**Action item:**
Single out the lines of the material that contain "implementation" and copy them.

**Data for review:**
▬▬▬▬▬▬▬▬▬▬
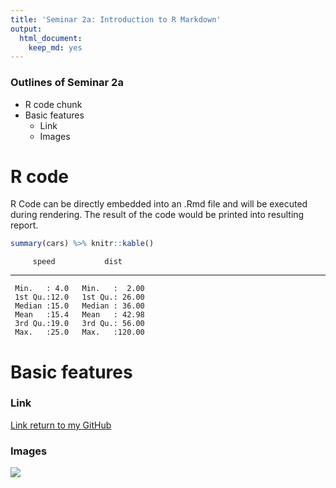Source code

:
 ```yaml
---
title: 'Seminar 2a: Introduction to R Markdown'
output: 
  html_document: 
    keep_md: yes
---
```




### Outlines of Seminar 2a
  * R code chunk
  * Basic features
    * Link
    * Images

# R code
R Code can be directly embedded into an .Rmd file and will be executed during rendering. The result of the code would be printed into resulting report.

```r
summary(cars) %>% knitr::kable()
```

         speed           dist      
---  -------------  ---------------
     Min.   : 4.0   Min.   :  2.00 
     1st Qu.:12.0   1st Qu.: 26.00 
     Median :15.0   Median : 36.00 
     Mean   :15.4   Mean   : 42.98 
     3rd Qu.:19.0   3rd Qu.: 56.00 
     Max.   :25.0   Max.   :120.00 

# Basic features

### Link
[Link return to my GitHub](https://github.com/LilyYuanXia)

### Images
![](https://i1.wp.com/www.chinatownfoundation.org/wp-content/uploads/2015/05/ubc-logo.png?zoom=2&ssl=1)
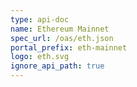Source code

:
 ```yaml
---
type: api-doc
name: Ethereum Mainnet
spec_url: /oas/eth.json
portal_prefix: eth-mainnet
logo: eth.svg
ignore_api_path: true
---
```

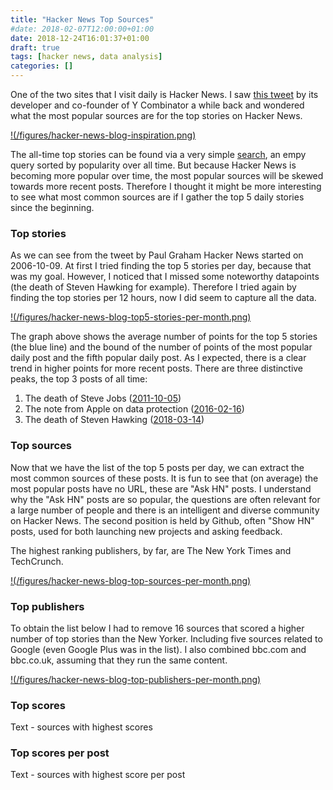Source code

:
 ```yaml
---
title: "Hacker News Top Sources"
#date: 2018-02-07T12:00:00+01:00
date: 2018-12-24T16:01:37+01:00
draft: true
tags: [hacker news, data analysis]
categories: []
---
```


One of the two sites that I visit daily is Hacker News. I saw [this tweet](https://twitter.com/paulg/status/1049723540902215681) by its developer and co-founder of Y Combinator a while back and wondered what the most popular sources are for the top stories on Hacker News.

[!(/figures/hacker-news-blog-inspiration.png)](/figures/hacker-news-blog-inspiration.png "Tweet by Paul Graham") 

The all-time top stories can be found via a very simple [search](https://hn.algolia.com/?q=&query=&sort=byPopularity&prefix&page=0&dateRange=all&type=story), an empy query sorted by popularity over all time. But because Hacker News is becoming more popular over time, the most popular sources will be skewed towards more recent posts. Therefore I thought it might be more interesting to see what most common sources are if I gather the top 5 daily stories since the beginning.

### Top stories

As we can see from the tweet by Paul Graham Hacker News started on 2006-10-09. At first I tried finding the top 5 stories per day, because that was my goal. However, I noticed that I missed some noteworthy datapoints (the death of Steven Hawking for example). Therefore I tried again by finding the top stories per 12 hours, now I did seem to capture all the data.

[!(/figures/hacker-news-blog-top5-stories-per-month.png)](/figures/hacker-news-blog-top5-stories-per-month.png "Number of comments for the top 5 stories every month")

The graph above shows the average number of points for the top 5 stories (the blue line) and the bound of the number of points of the most popular daily post and the fifth popular daily post. As I expected, there is a clear trend in higher points for more recent posts. There are three distinctive peaks, the top 3 posts of all time:

1. The death of Steve Jobs ([2011-10-05](https://www.apple.com/stevejobs/))
2. The note from Apple on data protection ([2016-02-16](https://www.apple.com/customer-letter/))
3. The death of Steven Hawking ([2018-03-14](https://www.bbc.com/news/uk-43396008))

### Top sources

Now that we have the list of the top 5 posts per day, we can extract the most common sources of these posts. It is fun to see that (on average) the most popular posts have no URL, these are "Ask HN" posts. I understand why the "Ask HN" posts are so popular, the questions are often relevant for a large number of people and there is an intelligent and diverse community on Hacker News. The second position is held by Github, often "Show HN" posts, used for both launching new projects and asking feedback.

The highest ranking publishers, by far, are The New York Times and TechCrunch. 

[!(/figures/hacker-news-blog-top-sources-per-month.png)](/figures/hacker-news-blog-top-sources-per-month.png "Top 20 sources based on the top stories every month")

### Top publishers

To obtain the list below I had to remove 16 sources that scored a higher number of top stories than the New Yorker. Including five sources related to Google (even Google Plus was in the list). I also combined bbc.com and bbc.co.uk, assuming that they run the same content.

[!(/figures/hacker-news-blog-top-publishers-per-month.png)](/figures/hacker-news-blog-top-publishers-per-month.png "Top 20 publishers based on the top stories every month")

### Top scores

Text - sources with highest scores

### Top scores per post

Text - sources with highest score per post
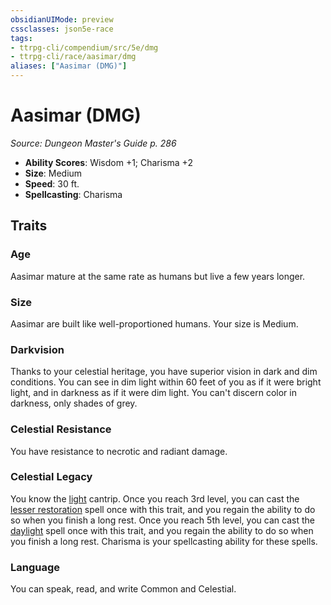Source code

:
 ```yaml
---
obsidianUIMode: preview
cssclasses: json5e-race
tags:
- ttrpg-cli/compendium/src/5e/dmg
- ttrpg-cli/race/aasimar/dmg
aliases: ["Aasimar (DMG)"]
---
```

# Aasimar (DMG)
*Source: Dungeon Master's Guide p. 286*  


- **Ability Scores**: Wisdom +1; Charisma +2
- **Size**: Medium
- **Speed**: 30 ft.
- **Spellcasting**: Charisma

## Traits

### Age

Aasimar mature at the same rate as humans but live a few years longer.

### Size

Aasimar are built like well-proportioned humans. Your size is Medium.

### Darkvision

Thanks to your celestial heritage, you have superior vision in dark and dim conditions. You can see in dim light within 60 feet of you as if it were bright light, and in darkness as if it were dim light. You can't discern color in darkness, only shades of grey.

### Celestial Resistance

You have resistance to necrotic and radiant damage.

### Celestial Legacy

You know the [light](3-Mechanics/CLI/spells/light.md) cantrip. Once you reach 3rd level, you can cast the [lesser restoration](3-Mechanics/CLI/spells/lesser-restoration.md) spell once with this trait, and you regain the ability to do so when you finish a long rest. Once you reach 5th level, you can cast the [daylight](3-Mechanics/CLI/spells/daylight.md) spell once with this trait, and you regain the ability to do so when you finish a long rest. Charisma is your spellcasting ability for these spells.

### Language

You can speak, read, and write Common and Celestial.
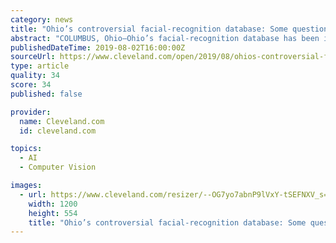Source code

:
```yaml
---
category: news
title: "Ohio’s controversial facial-recognition database: Some questions and answers"
abstract: "COLUMBUS, Ohio—Ohio’s facial-recognition database has been in operation for more than six years, allowing law-enforcement officials to search millions of Ohio driver’s license photos and other pictures to identify suspects. While the use of BMV ..."
publishedDateTime: 2019-08-02T16:00:00Z
sourceUrl: https://www.cleveland.com/open/2019/08/ohios-controversial-facial-recognition-database-some-questions-and-answers.html
type: article
quality: 34
score: 34
published: false

provider:
  name: Cleveland.com
  id: cleveland.com

topics:
  - AI
  - Computer Vision

images:
  - url: https://www.cleveland.com/resizer/--OG7yo7abnP9lVxY-tSEFNXV_s=/1200x0/arc-anglerfish-arc2-prod-advancelocal.s3.amazonaws.com/public/YMY6UILWI5AZJHJ54JZQ6KCG7A.png
    width: 1200
    height: 554
    title: "Ohio’s controversial facial-recognition database: Some questions and answers"
---
```

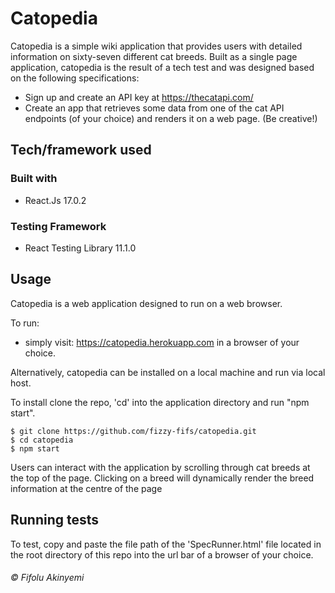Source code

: # Catopedia

Catopedia is a simple wiki application that provides users with detailed information on sixty-seven different cat breeds. Built as a single page application, catopedia is the result of a tech test and was designed based on the following specifications:
  * Sign up and create an API key at https://thecatapi.com/
  * Create an app that retrieves some data from one of the cat API endpoints (of your choice) and renders it on a web page. (Be creative!) 

## Tech/framework used
### Built with

  * React.Js 17.0.2

### Testing Framework
  * React Testing Library 11.1.0

## Usage
Catopedia is a web application designed to run on a web browser.

To run:
  * simply visit: https://catopedia.herokuapp.com in a browser of your choice.

Alternatively, catopedia can be installed on a local machine and run via local host.

To install clone the repo, 'cd' into the application directory and run "npm start".

```
$ git clone https://github.com/fizzy-fifs/catopedia.git
$ cd catopedia
$ npm start
```
 
Users can interact with the application by scrolling through cat breeds at the top of the page. Clicking on a breed will dynamically render the breed information at the centre of the page

## Running tests
To test, copy and paste the file path of the 'SpecRunner.html' file located in the root directory of this repo into the url bar of a browser of your choice.

###### *© Fifolu Akinyemi*
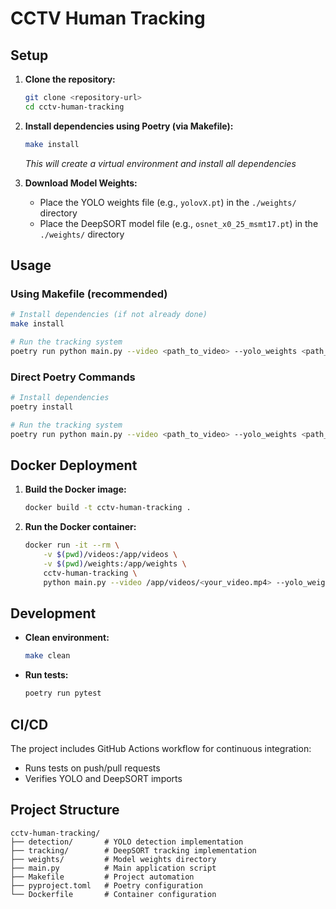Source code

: # CCTV Human Tracking

## Setup

1. **Clone the repository:**
    ```bash
    git clone <repository-url>
    cd cctv-human-tracking
    ```

2. **Install dependencies using Poetry (via Makefile):**
    ```bash
    make install
    ```
    *This will create a virtual environment and install all dependencies*

3. **Download Model Weights:**
    - Place the YOLO weights file (e.g., `yolovX.pt`) in the `./weights/` directory
    - Place the DeepSORT model file (e.g., `osnet_x0_25_msmt17.pt`) in the `./weights/` directory

## Usage

### Using Makefile (recommended)
```bash
# Install dependencies (if not already done)
make install

# Run the tracking system
poetry run python main.py --video <path_to_video> --yolo_weights <path_to_yolo_weights> --reid_model <path_to_reid_model>
```

### Direct Poetry Commands
```bash
# Install dependencies
poetry install

# Run the tracking system
poetry run python main.py --video <path_to_video> --yolo_weights <path_to_yolo_weights> --reid_model <path_to_reid_model>
```

## Docker Deployment

1. **Build the Docker image:**
    ```bash
    docker build -t cctv-human-tracking .
    ```

2. **Run the Docker container:**
    ```bash
    docker run -it --rm \
        -v $(pwd)/videos:/app/videos \
        -v $(pwd)/weights:/app/weights \
        cctv-human-tracking \
        python main.py --video /app/videos/<your_video.mp4> --yolo_weights /app/weights/<yolo_weights> --reid_model /app/weights/<reid_model>
    ```

## Development

- **Clean environment:**
    ```bash
    make clean
    ```

- **Run tests:**
    ```bash
    poetry run pytest
    ```

## CI/CD

The project includes GitHub Actions workflow for continuous integration:
- Runs tests on push/pull requests
- Verifies YOLO and DeepSORT imports

## Project Structure

```
cctv-human-tracking/
├── detection/       # YOLO detection implementation
├── tracking/        # DeepSORT tracking implementation
├── weights/         # Model weights directory
├── main.py          # Main application script
├── Makefile         # Project automation
├── pyproject.toml   # Poetry configuration
└── Dockerfile       # Container configuration
```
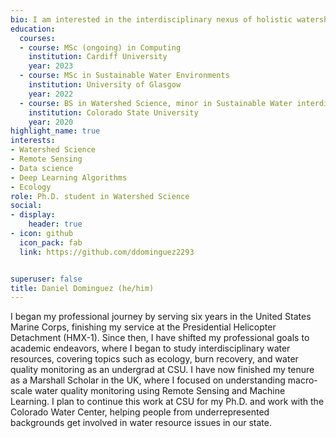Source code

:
 ```yaml
---
bio: I am interested in the interdisciplinary nexus of holistic watershed monitoring practices.  
education:
  courses:
  - course: MSc (ongoing) in Computing
    institution: Cardiff University
    year: 2023
  - course: MSc in Sustainable Water Environments
    institution: University of Glasgow
    year: 2022
  - course: BS in Watershed Science, minor in Sustainable Water interdisciplinary studies, minor in Global Environmental Sustainability 
    institution: Colorado State University
    year: 2020
highlight_name: true
interests:
- Watershed Science
- Remote Sensing
- Data science
- Deep Learning Algorithms
- Ecology
role: Ph.D. student in Watershed Science
social:
- display:
    header: true
- icon: github
  icon_pack: fab
  link: https://github.com/ddominguez2293


superuser: false
title: Daniel Dominguez (he/him)
---
```


I began my professional journey by serving six years in the United States Marine Corps, finishing my service at the Presidential Helicopter Detachment (HMX-1). Since then, I have shifted my professional goals to academic endeavors, where I began to study interdisciplinary water resources, covering topics such as ecology, burn recovery, and water quality monitoring as an undergrad at CSU. I have now finished my tenure as a Marshall Scholar in the UK, where I focused on understanding macro-scale water quality monitoring using Remote Sensing and Machine Learning. I plan to continue this work at CSU for my Ph.D. and work with the Colorado Water Center, helping people from underrepresented backgrounds get involved in water resource issues in our state. 
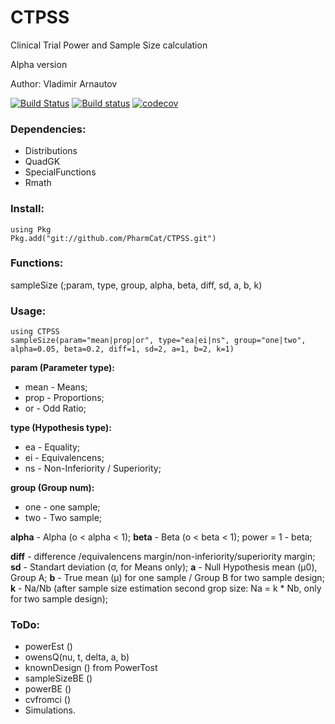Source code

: # CTPSS
 Clinical Trial Power and Sample Size calculation

Alpha version

Author: Vladimir Arnautov

[![Build Status](https://travis-ci.com/PharmCat/CTPSS.svg?branch=master)](https://travis-ci.com/PharmCat/CTPSS)
[![Build status](https://ci.appveyor.com/api/projects/status/c7x06t501eqjvd6s?svg=true)](https://ci.appveyor.com/project/PharmCat/ctpss)
[![codecov](https://codecov.io/gh/PharmCat/CTPSS/branch/master/graph/badge.svg)](https://codecov.io/gh/PharmCat/CTPSS)

### Dependencies:

 - Distributions
 - QuadGK
 - SpecialFunctions
 - Rmath

### Install:
```
using Pkg
Pkg.add("git://github.com/PharmCat/CTPSS.git")
```

### Functions:

sampleSize (;param, type, group, alpha, beta, diff, sd, a, b, k)

### Usage:
```
using CTPSS
sampleSize(param="mean|prop|or", type="ea|ei|ns", group="one|two", alpha=0.05, beta=0.2, diff=1, sd=2, a=1, b=2, k=1)

```

**param (Parameter type):**
- mean - Means;
- prop - Proportions;
- or - Odd Ratio;

**type (Hypothesis type):**
- ea - Equality;
- ei - Equivalencens;
- ns - Non-Inferiority / Superiority;

**group (Group num):**
- one - one sample;
- two - Two sample;

**alpha** - Alpha (o < alpha < 1);
**beta** - Beta (o < beta < 1); power = 1 - beta;

**diff** - difference /equivalencens margin/non-inferiority/superiority margin;
**sd** - Standart deviation (σ, for Means only);
**a** - Null Hypothesis mean (μ0), Group A;
**b** - True mean (μ) for one sample / Group B for two sample design;
**k** - Na/Nb (after sample size estimation second grop size: Na = k * Nb, only for two sample design);

### ToDo:

 - powerEst ()
 - owensQ(nu, t, delta, a, b)
 - knownDesign () from PowerTost
 -  sampleSizeBE ()
 - powerBE ()
 - cvfromci ()
 - Simulations.
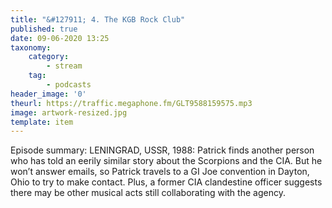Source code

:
 ```yaml
---
title: "&#127911; 4. The KGB Rock Club"
published: true
date: 09-06-2020 13:25
taxonomy:
    category:
        - stream
    tag:
        - podcasts
header_image: '0'
theurl: https://traffic.megaphone.fm/GLT9588159575.mp3
image: artwork-resized.jpg
template: item
--- 
```

Episode summary: LENINGRAD, USSR, 1988: Patrick finds another person who has told an eerily similar story about the Scorpions and the CIA. But he won’t answer emails, so Patrick travels to a GI Joe convention in Dayton, Ohio to try to make contact. Plus, a former CIA clandestine officer suggests there may be other musical acts still collaborating with the agency.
▬▬▬▬▬▬▬▬▬▬
**Result below:**
├── detection/       # YOLO detection implementation
├── tracking/        # DeepSORT tracking implementation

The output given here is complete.